WHAT YOU HAVE TO DO
Where the line containing "### Core Components" appears in the records below, begin there and output each line verbatim through the last line.

>>>

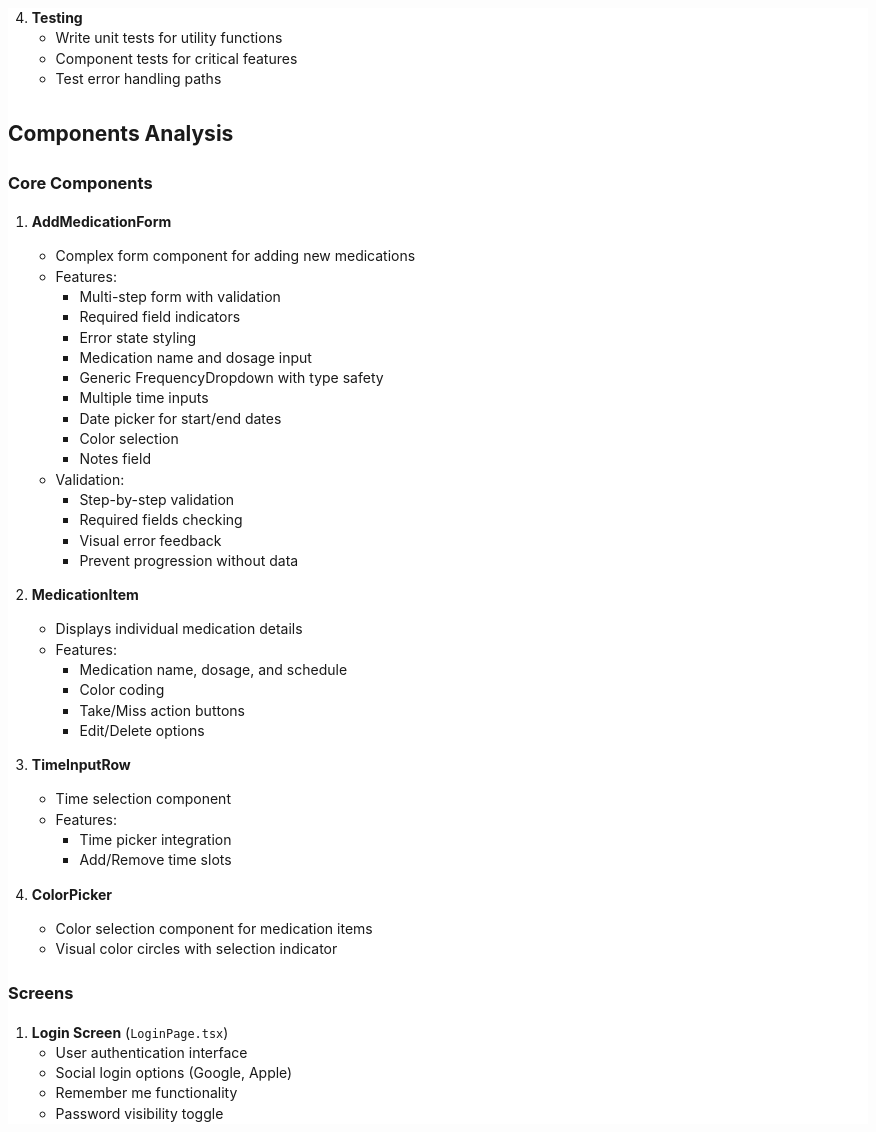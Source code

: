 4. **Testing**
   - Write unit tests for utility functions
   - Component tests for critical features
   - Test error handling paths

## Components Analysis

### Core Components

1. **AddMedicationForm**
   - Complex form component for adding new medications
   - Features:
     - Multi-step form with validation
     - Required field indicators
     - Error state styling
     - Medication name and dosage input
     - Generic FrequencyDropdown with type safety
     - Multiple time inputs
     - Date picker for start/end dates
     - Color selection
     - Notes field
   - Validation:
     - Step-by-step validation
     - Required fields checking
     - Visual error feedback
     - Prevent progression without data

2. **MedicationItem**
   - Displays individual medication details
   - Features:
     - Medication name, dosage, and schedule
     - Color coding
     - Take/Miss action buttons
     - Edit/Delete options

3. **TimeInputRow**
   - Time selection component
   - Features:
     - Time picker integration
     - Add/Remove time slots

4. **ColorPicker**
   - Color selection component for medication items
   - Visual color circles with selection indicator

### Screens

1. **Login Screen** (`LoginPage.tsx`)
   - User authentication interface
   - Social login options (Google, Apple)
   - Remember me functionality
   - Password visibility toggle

<<<

SOLUTION TO THE PROBLEM
### Core Components

1. **AddMedicationForm**
   - Complex form component for adding new medications
   - Features:
     - Multi-step form with validation
     - Required field indicators
     - Error state styling
     - Medication name and dosage input
     - Generic FrequencyDropdown with type safety
     - Multiple time inputs
     - Date picker for start/end dates
     - Color selection
     - Notes field
   - Validation:
     - Step-by-step validation
     - Required fields checking
     - Visual error feedback
     - Prevent progression without data

2. **MedicationItem**
   - Displays individual medication details
   - Features:
     - Medication name, dosage, and schedule
     - Color coding
     - Take/Miss action buttons
     - Edit/Delete options

3. **TimeInputRow**
   - Time selection component
   - Features:
     - Time picker integration
     - Add/Remove time slots

4. **ColorPicker**
   - Color selection component for medication items
   - Visual color circles with selection indicator

### Screens

1. **Login Screen** (`LoginPage.tsx`)
   - User authentication interface
   - Social login options (Google, Apple)
   - Remember me functionality
   - Password visibility toggle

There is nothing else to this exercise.